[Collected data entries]

+++

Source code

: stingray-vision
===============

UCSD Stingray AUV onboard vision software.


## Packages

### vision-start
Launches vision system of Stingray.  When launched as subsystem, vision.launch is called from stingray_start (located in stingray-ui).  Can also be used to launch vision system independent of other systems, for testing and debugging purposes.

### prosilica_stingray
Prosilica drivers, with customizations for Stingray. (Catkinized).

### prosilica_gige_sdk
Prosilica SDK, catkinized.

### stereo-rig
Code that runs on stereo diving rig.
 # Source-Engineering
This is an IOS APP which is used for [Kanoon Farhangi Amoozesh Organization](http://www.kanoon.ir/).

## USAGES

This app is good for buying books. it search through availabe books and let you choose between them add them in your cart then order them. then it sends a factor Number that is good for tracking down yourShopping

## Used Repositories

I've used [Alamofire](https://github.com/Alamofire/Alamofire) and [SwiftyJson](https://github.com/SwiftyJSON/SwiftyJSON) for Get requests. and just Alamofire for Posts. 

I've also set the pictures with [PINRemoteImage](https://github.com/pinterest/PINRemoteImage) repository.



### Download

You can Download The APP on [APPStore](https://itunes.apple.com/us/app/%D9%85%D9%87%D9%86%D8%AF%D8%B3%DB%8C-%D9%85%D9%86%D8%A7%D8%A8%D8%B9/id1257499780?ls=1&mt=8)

+++

* Work order *
Identify all lines in the records above with the word "that".

* Reply to the task *
Code that runs on stereo diving rig.
This app is good for buying books. it search through availabe books and let you choose between them add them in your cart then order them. then it sends a factor Number that is good for tracking down yourShopping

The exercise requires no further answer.